The incident occurred at Ixopo, KwaZulu-Natal, on September 9 and has caused tensions and uncertainty among bus drivers. Some stopped working.
The National Union of Metalworkers of South Africa (Numsa) was expected to meet the transport department on Wednesday to address ongoing violence against Autopax drivers.
“Our members are refusing to go to work because some taxi owners in these areas are attacking bus drivers, and claiming that Autopax is encroaching on their territory and allegedly using multiple permits,” said Numsa spokesperson Phakamile Hlubi-Majola.
The union said the violent attacks had become common in various provinces, including the Eastern Cape, KwaZulu-Natal and Limpopo.
It expressed disappointment at the Passenger Rail Agency of South Africa's (Prasa's) demand for workers to return to work on Wednesday, without the implementation of any new security measures.
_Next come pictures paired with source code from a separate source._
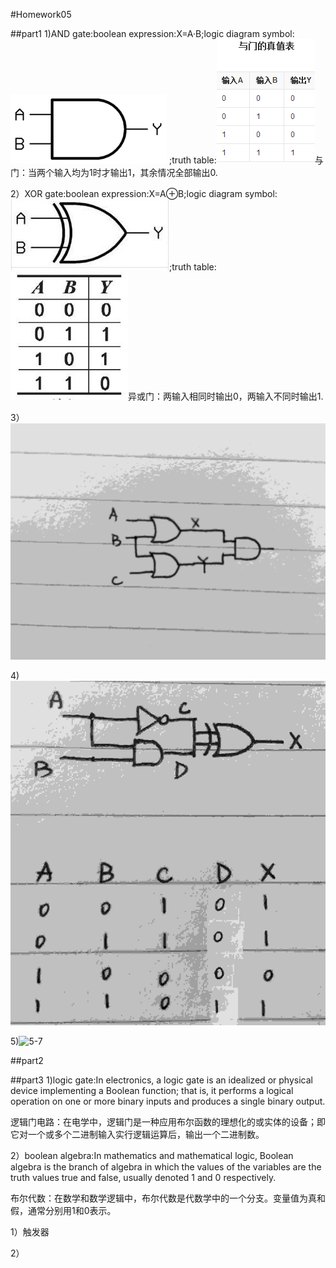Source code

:#Homework05

##part1
1)AND gate:boolean expression:X=A·B;logic diagram symbol:![5-1](images/5-1.jpg) ;truth table:![5-2](images/5-2.jpg)与门：当两个输入均为1时才输出1，其余情况全部输出0.

2）XOR gate:boolean expression:X=A⊕B;logic diagram symbol:![5-3](images/5-3.jpg);truth table:![5-4](images/5-4.jpg)异或门：两输入相同时输出0，两输入不同时输出1.

3）![5-5](images/5-5.jpg)

4)![5-6](images/5-6.jpg)

5)![5-7](images/5-7.jpg)

##part2

##part3
1)logic gate:In electronics, a logic gate is an idealized or physical device implementing a Boolean function; that is, it performs a logical operation on one or more binary inputs and produces a single binary output.

逻辑门电路：在电学中，逻辑门是一种应用布尔函数的理想化的或实体的设备；即它对一个或多个二进制输入实行逻辑运算后，输出一个二进制数。

2）boolean algebra:In mathematics and mathematical logic, Boolean algebra is the branch of algebra in which the values of the variables are the truth values true and false, usually denoted 1 and 0 respectively.

布尔代数：在数学和数学逻辑中，布尔代数是代数学中的一个分支。变量值为真和假，通常分别用1和0表示。

1）触发器

2）
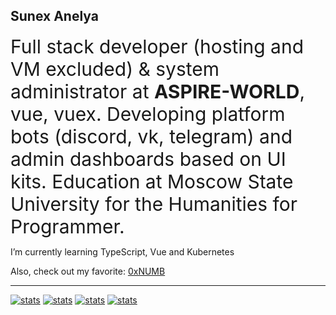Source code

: ## Sunex Anelya

<span style="font-size: 30px">Full stack developer (hosting and VM excluded) & system administrator at <b>ASPIRE-WORLD</b>, vue, vuex. Developing platform bots (discord, vk, telegram) and admin dashboards based on UI kits. Education at Moscow State University for the Humanities for Programmer.</span>

I’m currently learning TypeScript, Vue and Kubernetes

Also, check out my favorite: [0xNUMB](https://github.com/0xNUMB)

-----------

[![stats](https://github-readme-stats.vercel.app/api?username=SaphirePI&show_icons=true&theme=synthwave&title_color=Что&count_private=true)](https://aspire.su)
[![stats](https://github-readme-stats.vercel.app/api/top-langs/?username=SaphirePI&layout=compact&theme=shades-of-purple&count_private=true)](https://aspire.su)
[![stats](https://github-readme-stats.vercel.app/api/pin?username=SaphirePI&repo=aspire-bot&theme=shades-of-purple)](https://github.com/Nefelit/illyasviel-complete)
[![stats](https://github-readme-stats.vercel.app/api/pin?username=Nefelit&repo=illyasviel-complete&theme=shades-of-purple&e=1)](https://github.com/Nefelit/illyasviel-complete)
Autopax falls under Prasa.
“Prasa is demanding that workers must resume their duties. However, we are demanding that Autopax management must be able to guarantee their safety. Our members are understandably worried about their safety,” said Hlubi-Majola.
Prasa on Wednesday told the public that the nine-day strike had ended.
“Autopax is pleased to inform the public that after a nine days long strike due to safety concerns for drivers, following the unfortunate killing of a driver, Mr Khambule, and injury of the second driver, Mr Khalata, the Autopax and Prasa board chairs, in a meeting with staff, management and organised labour leadership, agreed to jointly convene an intervention to secure bus drivers as they perform their duties,” said Prasa spokesperson Nana Zenani.
"Management said all depots and buses had been operational on Wednesday morning," said Zenani.
“Autopax would like to thank its passengers for their patience and commits to continue finding solutions to the problems of safety that endanger the lives of drivers and passengers,” she said.
The union said it was calling on the police and metro police to escort drivers while they are transporting members of the public. It also called on the transport department to urgently resolve allocation of routes.
Among the union’s demands is a meeting with taxi organisations, for Autopax to withdraw its application for an interdict against drivers, and the beefing up of security and escort of drivers in areas identified as hotpots.
“Until this is done, our members will not feel safe and they cannot be expected to resume their duties. As Numsa we will continue to do all we can to ensure that our members are safe and that their rights are not being violated,” added Hlubi-Majola.